In 1867, during the regency of Daewongun, the palace buildings were reconstructed and formed a massive complex with 330 buildings and 5,792 rooms. Standing on 4,657,576 square feet (432,703 square meters) of land, Gyeongbokgung again became an iconic symbol for both the Korean nation and the Korean royal family. In 1895, after the assassination of Empress Myeongseong by Japanese agents, her husband, Emperor Gojong, left the palace; since then, the Imperial family never returned to Gyeongbokgung. 

Starting from 1911, the Japanese government systemically demolished all but 10 buildings during the Japanese occupation of Korea and hosted numerous exhibitions in Gyeongbokgung.

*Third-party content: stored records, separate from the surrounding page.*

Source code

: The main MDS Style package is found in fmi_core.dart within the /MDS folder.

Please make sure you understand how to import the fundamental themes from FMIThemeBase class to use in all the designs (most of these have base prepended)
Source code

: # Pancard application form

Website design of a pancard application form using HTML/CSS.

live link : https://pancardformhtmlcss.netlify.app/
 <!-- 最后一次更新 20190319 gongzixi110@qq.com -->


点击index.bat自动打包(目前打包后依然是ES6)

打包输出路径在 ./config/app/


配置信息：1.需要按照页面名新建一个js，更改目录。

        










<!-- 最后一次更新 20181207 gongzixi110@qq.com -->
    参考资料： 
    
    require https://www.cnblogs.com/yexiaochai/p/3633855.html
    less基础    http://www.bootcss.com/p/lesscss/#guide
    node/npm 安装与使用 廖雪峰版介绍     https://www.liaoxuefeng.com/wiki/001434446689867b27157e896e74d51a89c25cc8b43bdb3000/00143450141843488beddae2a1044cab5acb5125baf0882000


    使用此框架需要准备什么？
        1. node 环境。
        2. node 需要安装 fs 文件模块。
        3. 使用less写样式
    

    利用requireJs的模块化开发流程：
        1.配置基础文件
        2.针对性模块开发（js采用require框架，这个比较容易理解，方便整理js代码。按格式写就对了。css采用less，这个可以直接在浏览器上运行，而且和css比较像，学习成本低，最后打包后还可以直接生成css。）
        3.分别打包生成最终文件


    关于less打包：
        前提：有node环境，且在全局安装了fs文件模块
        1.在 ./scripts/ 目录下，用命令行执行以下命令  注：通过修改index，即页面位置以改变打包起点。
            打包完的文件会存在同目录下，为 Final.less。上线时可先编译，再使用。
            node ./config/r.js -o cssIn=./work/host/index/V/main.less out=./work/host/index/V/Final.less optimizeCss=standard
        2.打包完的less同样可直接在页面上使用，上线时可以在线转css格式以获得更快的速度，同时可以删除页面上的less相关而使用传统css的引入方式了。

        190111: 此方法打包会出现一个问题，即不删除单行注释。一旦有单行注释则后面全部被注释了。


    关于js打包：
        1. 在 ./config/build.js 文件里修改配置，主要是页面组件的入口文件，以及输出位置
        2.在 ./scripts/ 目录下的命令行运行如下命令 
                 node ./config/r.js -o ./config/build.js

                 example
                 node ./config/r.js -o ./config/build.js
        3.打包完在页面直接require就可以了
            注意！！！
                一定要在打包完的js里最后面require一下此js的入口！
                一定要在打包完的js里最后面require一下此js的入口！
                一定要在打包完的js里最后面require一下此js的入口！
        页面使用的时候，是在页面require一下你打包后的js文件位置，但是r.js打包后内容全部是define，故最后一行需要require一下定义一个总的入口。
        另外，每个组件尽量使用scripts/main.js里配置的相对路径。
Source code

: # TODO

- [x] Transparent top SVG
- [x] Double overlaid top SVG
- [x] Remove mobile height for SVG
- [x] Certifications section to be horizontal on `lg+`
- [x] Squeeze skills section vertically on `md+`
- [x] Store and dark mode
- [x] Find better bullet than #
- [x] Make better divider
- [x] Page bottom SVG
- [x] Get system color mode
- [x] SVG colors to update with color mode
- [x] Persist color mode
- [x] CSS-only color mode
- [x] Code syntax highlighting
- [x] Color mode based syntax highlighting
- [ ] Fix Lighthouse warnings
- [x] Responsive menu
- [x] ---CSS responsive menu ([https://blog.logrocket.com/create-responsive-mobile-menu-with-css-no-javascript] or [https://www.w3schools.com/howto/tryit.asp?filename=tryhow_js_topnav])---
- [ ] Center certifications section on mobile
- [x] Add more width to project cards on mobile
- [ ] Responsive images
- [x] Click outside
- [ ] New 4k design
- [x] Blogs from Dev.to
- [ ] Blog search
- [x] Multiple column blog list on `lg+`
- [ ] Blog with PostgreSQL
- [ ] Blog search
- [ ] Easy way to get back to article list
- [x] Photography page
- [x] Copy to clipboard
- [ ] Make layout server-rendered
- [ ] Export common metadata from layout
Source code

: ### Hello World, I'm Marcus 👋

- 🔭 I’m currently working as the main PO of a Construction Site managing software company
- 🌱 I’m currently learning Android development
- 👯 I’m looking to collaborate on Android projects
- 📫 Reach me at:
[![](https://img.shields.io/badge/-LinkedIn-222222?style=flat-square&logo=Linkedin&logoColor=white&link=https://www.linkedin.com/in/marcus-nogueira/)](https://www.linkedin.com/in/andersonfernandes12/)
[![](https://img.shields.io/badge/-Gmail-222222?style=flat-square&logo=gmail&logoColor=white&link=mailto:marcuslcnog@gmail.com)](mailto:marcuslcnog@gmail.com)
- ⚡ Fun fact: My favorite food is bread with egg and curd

In 1926, the government constructed the massive Japanese General Government Building in front of the throne hall, Geunjeongjeon, in order to eradicate the symbol and heritage of the Joseon Dynasty.

Gwanghwamun Gate, the main and south gate of Gyeongbokgung, was relocated by the Japanese to the east of the palace, and its wooden structure was completely destroyed during the Korean War.

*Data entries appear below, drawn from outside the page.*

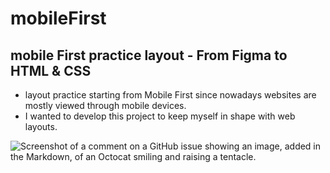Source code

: # mobileFirst

## mobile First practice layout - From Figma to HTML &amp; CSS
- layout practice starting from Mobile First since nowadays websites are mostly viewed through mobile devices.
- I wanted to develop this project to keep myself in shape with web layouts. 

![Screenshot of a comment on a GitHub issue showing an image, added in the Markdown, of an Octocat smiling and raising a tentacle.](https://myoctocat.com/assets/images/base-octocat.svg)
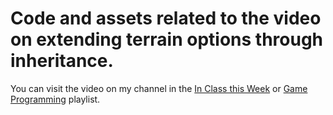 # Code and assets related to the video on extending terrain options through inheritance.
You can visit the video on my channel in the <a href = "https://www.youtube.com/playlist?list=PLTwy92rWKPiEttkiQiUvOv8CSq4GQdL3R" target="_blank">In Class this Week</a> 
or <a href = "https://www.youtube.com/playlist?list=PLTwy92rWKPiEttkiQiUvOv8CSq4GQdL3R" target="_blank">Game Programming</a> playlist.
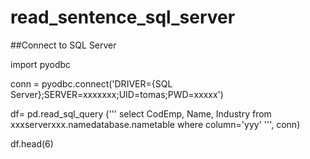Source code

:# read_sentence_sql_server
##Connect to SQL Server

import pyodbc

conn = pyodbc.connect('DRIVER={SQL Server};SERVER=xxxxxxx;UID=tomas;PWD=xxxxx')

df= pd.read_sql_query ('''
select CodEmp, Name, Industry from xxxserverxxx.namedatabase.nametable where column='yyy'
''', conn)

df.head(6)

Gyeongbokgung's original 19th century palace buildings that survived both the Japanese occupation of Korea and the Korean War include Geunjeongjeon the Imperial Throne Hall (National Treasure No. 223), Hyangwonjeong Pavilion, Jagyeongjeon Hall, Jibokjae Hall, Sajeongjeon Hall, Sujeongjeon Hall, and Gyeonghoeru Pavilion (National Treasure No. 224). Modern archaeological surveys have brought 330 building foundations to light.

In 1989, the South Korean government started a 40-year initiative to rebuild the structures that were destroyed by the Japanese government during the period of Japanese occupation of Korea.

In 1995, the Japanese General Government Building, after many controversial debates about its fate, was demolished in order to reconstruct Heungnyemun Gate and its cloisters.

Today, the palace is open to the public and houses the National Folk Museum of Korea and the National Palace Museum of Korea. The National Museum of Korea, once previously located in the palace grounds, was relocated to Yongsan-gu in 2005.

By the end of 2009, it was estimated that approximately 40 percent of the structures that were standing before the Japanese occupation of Korea were restored or reconstructed. As a part of the phase 5 of the Gyeongbokgung restoration initiative, Gwanghwamun, the main gate to the palace, was restored to its original design. Another 20 year restoration project is planned by the South Korean government to restore Gyeongbokgung to its former status.


 Enough reading aight?! haha
Check out how is the place like....

Girls in Korean traditional clothes


Emperor Procession




Saw a gal taking a picture of her shoes....oh, she was there taking pictures of her shoes for SUPERBLY long!

the kiasu me, took once as well! mine was a 1 seconds shot and i'm done with! XD


then i was asked to post! haha


woots! XD



I like this picture! XD



We were posing all the way yo! hahaha


something flying on the right lol





check out the CURRENT palace, it's just right behind the Gyeongbokgung Palace



back into Gyeongbokgung Palace...this part of it is pretty nice


poser in the house yo!


yes i'm a dragon...





A little small old village you can check out on the way out




So how do you get there?
You can take a subway;
Gyeongbokgung entry is located 22 Sajik-no, Jongno-gu. The nearest subway station is Gyeongbokgung Station (Line 3).







Impressive right?
=)


Pictures credit to Ho Wei Zheng

4 comments:

missyblurkit said...

lovely pictures...its almost like me visiting the place myself. job well done!

Sherrie Pui said...

Oh my! So pretty there!!!

josarine said...

Like how you took the pictures. Me heart Korea... <3....

Marcy R.Wilson said...

Well I really liked studying it. This subject provided by you is very effective for correct planning.